Lama masa ditempuh, sampailah usia Amran menginjak baligh berakal. Sebab lingkungan keluarga yang kuat beragama, pun keturunan orang-orang alim, telah membentuk karakter Amran yang cinta ilmu. Mula kecil bertunas, kemudian tumbuh beransur-ansur seiring waktu. Hingga suatu waktu gejolak jiwa hendak pergi menuntut ilmu tak tertahan lagi, meski sudah mengaji di kampung halaman, keinginan Amran lebih besar menimba ilmu ke negeri yang jauh-jauh, mencari orang-orang alim ternama. Niat menimba ilmu itu beliau utarakan kepada sang ayah, Angku Hasan. Dengan berbagai pertimbangan, sang ayah menolak memberi izin untuk keluar kampungnya. Hal ini tidak serta merta membuat Amran patah arang, karena keinginan yang begitu menggebu, beliau lewat seorang tuanku (ulama setempat), mengancam akan tidur di rel kareta api, biar dilindas dan mati, kalau tidak diizinkan buat menimba ilmu ke tempat-tempat lain di Minangkabau. Mendengar itu, sang Ayah kemudian mengizinkan, walau dengan berat hati, anak kesayangannya itu akan pergi meninggalkan kampung.
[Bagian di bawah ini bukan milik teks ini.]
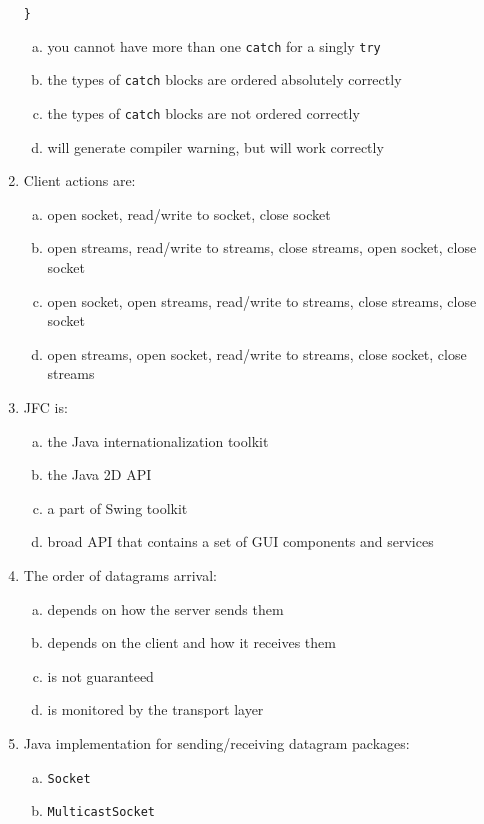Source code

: \documentclass[10pt,a4paper,twocolumn]{article}
\begin{document}
\begin{enumerate}
\begin{verbatim}
}
\end{verbatim}
\begin{enumerate}[(a)]
	\item you cannot have more than one \texttt{catch} for a singly \texttt{try}
	\item the types of \texttt{catch} blocks are ordered absolutely correctly
	\item the types of \texttt{catch} blocks are not ordered correctly
	\item will generate compiler warning, but will work correctly
\end{enumerate}
\item Client actions are:
\begin{enumerate}[(a)]
	\item open socket, read/write to socket,  close socket
	\item open streams, read/write to streams, close streams, open socket, close socket
	\item open socket, open streams, read/write to streams, close streams, close socket
	\item open streams, open socket, read/write to streams,  close socket, close streams
\end{enumerate}
\item JFC is:
\begin{enumerate}[(a)]
	\item the Java internationalization toolkit
	\item the Java 2D API
	\item a part of Swing toolkit
	\item broad API that contains a set of GUI components and services
\end{enumerate}
\item The order of datagrams arrival:
\begin{enumerate}[(a)]
	\item depends on how the server sends them
	\item depends on the client and how it receives them
	\item is not guaranteed
	\item is monitored by the transport layer
\end{enumerate}
\item Java implementation for sending/receiving datagram packages:
\begin{enumerate}[(a)]
	\item \texttt{Socket}
	\item \texttt{MulticastSocket}

\end{enumerate}
\end{enumerate}
\end{document}
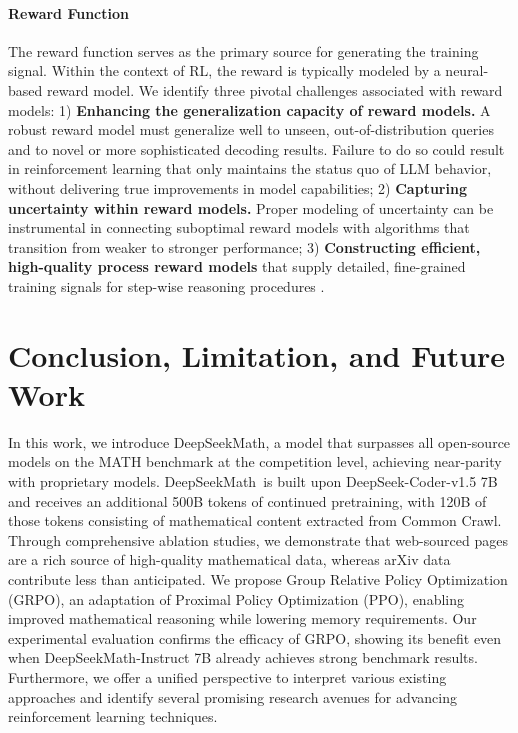 \begin{itemize}[topsep=0pt]
\begin{itemize}[topsep=0pt]
\paragraph{Reward Function} The reward function serves as the primary source for generating the training signal. Within the context of RL, the reward is typically modeled by a neural-based reward model. We identify three pivotal challenges associated with reward models: 1) \textbf{Enhancing the generalization capacity of reward models.} A robust reward model must generalize well to unseen, out-of-distribution queries and to novel or more sophisticated decoding results. Failure to do so could result in reinforcement learning that only maintains the status quo of LLM behavior, without delivering true improvements in model capabilities; 2) \textbf{Capturing uncertainty within reward models.} Proper modeling of uncertainty can be instrumental in connecting suboptimal reward models with algorithms that transition from weaker to stronger performance; 3) \textbf{Constructing efficient, high-quality process reward models} that supply detailed, fine-grained training signals for step-wise reasoning procedures \citep{lightman2023let,wang2023math}.

\section{Conclusion, Limitation, and Future Work}  
In this work, we introduce DeepSeekMath, a model that surpasses all open-source models on the MATH benchmark at the competition level, achieving near-parity with proprietary models. DeepSeekMath~is built upon DeepSeek-Coder-v1.5 7B and receives an additional 500B tokens of continued pretraining, with 120B of those tokens consisting of mathematical content extracted from Common Crawl. Through comprehensive ablation studies, we demonstrate that web-sourced pages are a rich source of high-quality mathematical data, whereas arXiv data contribute less than anticipated. We propose Group Relative Policy Optimization (GRPO), an adaptation of Proximal Policy Optimization (PPO), enabling improved mathematical reasoning while lowering memory requirements. Our experimental evaluation confirms the efficacy of GRPO, showing its benefit even when DeepSeekMath-Instruct 7B already achieves strong benchmark results. Furthermore, we offer a unified perspective to interpret various existing approaches and identify several promising research avenues for advancing reinforcement learning techniques.


\end{itemize}
\end{itemize}
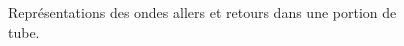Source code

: \begin{figure}[!ht]
    \centering
    
    \caption{Représentations des ondes allers et retours dans une portion de tube.}%
    \label{fig:WavesInDuctPiece}
\end{figure}



%
%

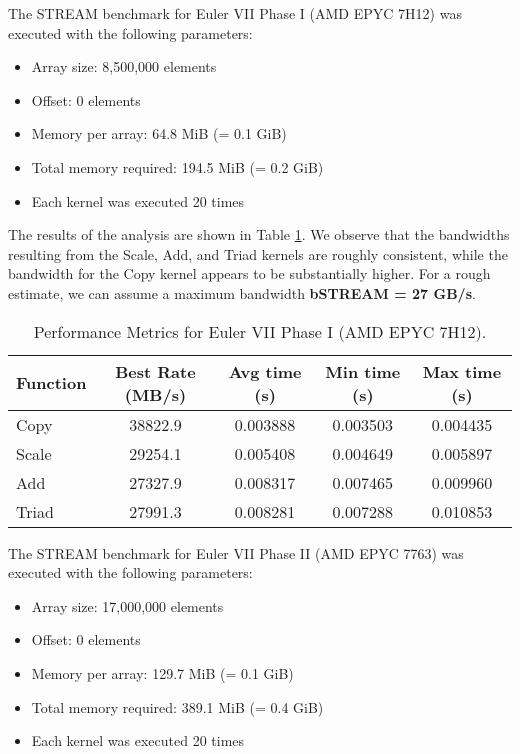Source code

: \documentclass[unicode,11pt,a4paper,oneside,numbers=endperiod,openany]{scrartcl}
\begin{document}
The STREAM benchmark for Euler VII Phase I (AMD EPYC 7H12) was executed with the following parameters:
\begin{itemize}
    \item Array size: 8,500,000 elements
    \item Offset: 0 elements
    \item Memory per array: 64.8 MiB (= 0.1 GiB)
    \item Total memory required: 194.5 MiB (= 0.2 GiB)
    \item Each kernel was executed 20 times
\end{itemize}

The results of the analysis are shown in Table \ref{tab:performance_I}. 
We observe that the bandwidths resulting from the Scale, Add, and Triad kernels are roughly
consistent, while the bandwidth for the Copy kernel appears to be substantially higher. 
For a rough estimate, we can assume a maximum bandwidth \textbf{bSTREAM = 27 GB/s}.
\begin{table}[htbp]
    \centering
    \caption{Performance Metrics for Euler VII Phase I (AMD EPYC 7H12).}
    \begin{tabular}{||lcccc||}
        \hline
        Function & Best Rate (MB/s) & Avg time (s) & Min time (s) & Max time (s)\\
        \hline
        \hline
        Copy    & 38822.9 & 0.003888 & 0.003503 & 0.004435 \\
        \hline
        Scale   & 29254.1 & 0.005408 & 0.004649 & 0.005897 \\
        \hline
        Add     & 27327.9 & 0.008317 & 0.007465 & 0.009960 \\
        \hline
        Triad   & 27991.3 & 0.008281 & 0.007288 & 0.010853 \\
        \hline
    \end{tabular}
    \label{tab:performance_I}
\end{table}

The STREAM benchmark for Euler VII Phase II (AMD EPYC 7763) was executed with the following parameters:
\begin{itemize}
    \item Array size: 17,000,000 elements
    \item Offset: 0 elements
    \item Memory per array: 129.7 MiB (= 0.1 GiB)
    \item Total memory required: 389.1 MiB (= 0.4 GiB)
    \item Each kernel was executed 20 times
\end{itemize}
\end{document}
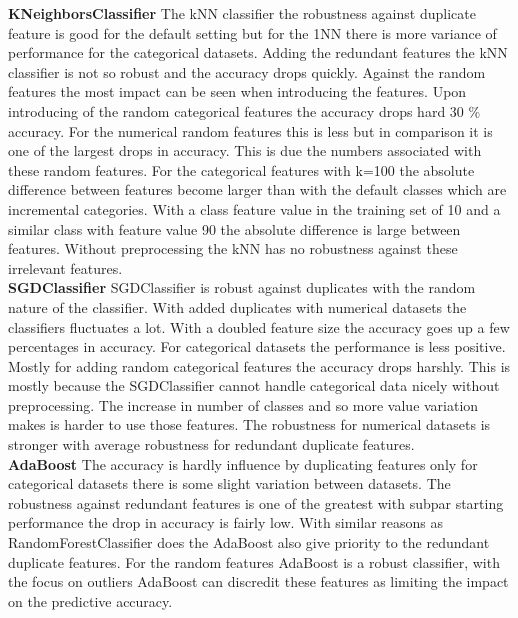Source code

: \documentclass[a4paper,10pt]{article}
\begin{document}
\textbf{KNeighborsClassifier} The kNN classifier the robustness against duplicate feature is good for the default setting but for the 1NN there is more variance of performance for the categorical datasets. Adding the redundant features the kNN classifier is not so robust and the accuracy drops quickly. Against the random features the most impact can be seen when introducing the features. Upon introducing of the random categorical features the accuracy drops hard 30 $\%$ accuracy. For the numerical random features this is less but in comparison it is one of the largest drops in accuracy. This is due the numbers associated with these random features. For the categorical features with k=100 the absolute difference between features become larger than with the default classes which are incremental categories. With a class feature value in the training set of 10 and a similar class with feature value 90 the absolute difference is large between features. Without preprocessing the kNN has no robustness against these irrelevant features. \\

\textbf{SGDClassifier} SGDClassifier is robust against duplicates with the random nature of the classifier. With added duplicates with numerical datasets the classifiers fluctuates a lot. With a doubled feature size the accuracy goes up a few percentages in accuracy. For categorical datasets the performance is less positive. Mostly for adding random categorical features the accuracy drops harshly. This is mostly because the SGDClassifier cannot handle categorical data nicely without preprocessing. The increase in number of classes and so more value variation makes is harder to use those features. The robustness for numerical datasets is stronger with average robustness for redundant duplicate features.  \\

\textbf{AdaBoost} The accuracy is hardly influence by duplicating features only for categorical datasets there is some slight variation between datasets. The robustness against redundant features is one of the greatest with subpar starting performance the drop in accuracy is fairly low. With similar reasons as RandomForestClassifier does the AdaBoost also give priority to the redundant duplicate features. For the random features AdaBoost is a robust classifier, with the focus on outliers AdaBoost can discredit these features as limiting the impact on the predictive accuracy. \\
\end{document}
Hal ini terjadi pada zaman penjajahan Jepang.
Izin telah didapat, namun kemanakah kaki hendak dilangkahkan. Berpikir-pikir Amran, kalau hendak menimba ilmu di wilayah rantau saja, kita tidak akan berkembang, karena kita juga orang rantau. Baiknya menuntut ilmu ke Darek, disamping daerah baru yang ingin dijajaki, darek juga dikenal dengan ulama-ulama terkemuka dalam lautan ilmu. Maka berangkatlah Amran menuju Darek, pedalaman Minangkabau. Adapun tempat mula Amran belajar ialah di Koto Baru, Padang Panjang, kepada salah seorang Malin yang tidak disebut lagi namanya. Sambil menuntut ilmu di Padang Panjang, beliau mencari-cari orang alim yang cocok untuk didatangi. Beberapa bulan di Padang Panjang, beliau pamit menuju nagari Mungo, yang berada di kaki Gunung Sago, untuk berkhitmat menuntut ilmu agama kepada Buya Syahidan Syarbaini (w. 1984). Di surau yang dikenal dengan nama “Surau Baburai”, Amran mengisi dada mengaji ilmu agama, menelaah Kitab Kuning kepada Buya Syahidan selama 3 tahun. Setelah itu, Amran pergi ke daerah Tiakar, Payakumbuh, sebuah perkampungan orang siak yang cukup ramai dimasa itu. Disini Buya Amran menuntut ilmu kepada Syekh Ibrahim Harun (w. 1961).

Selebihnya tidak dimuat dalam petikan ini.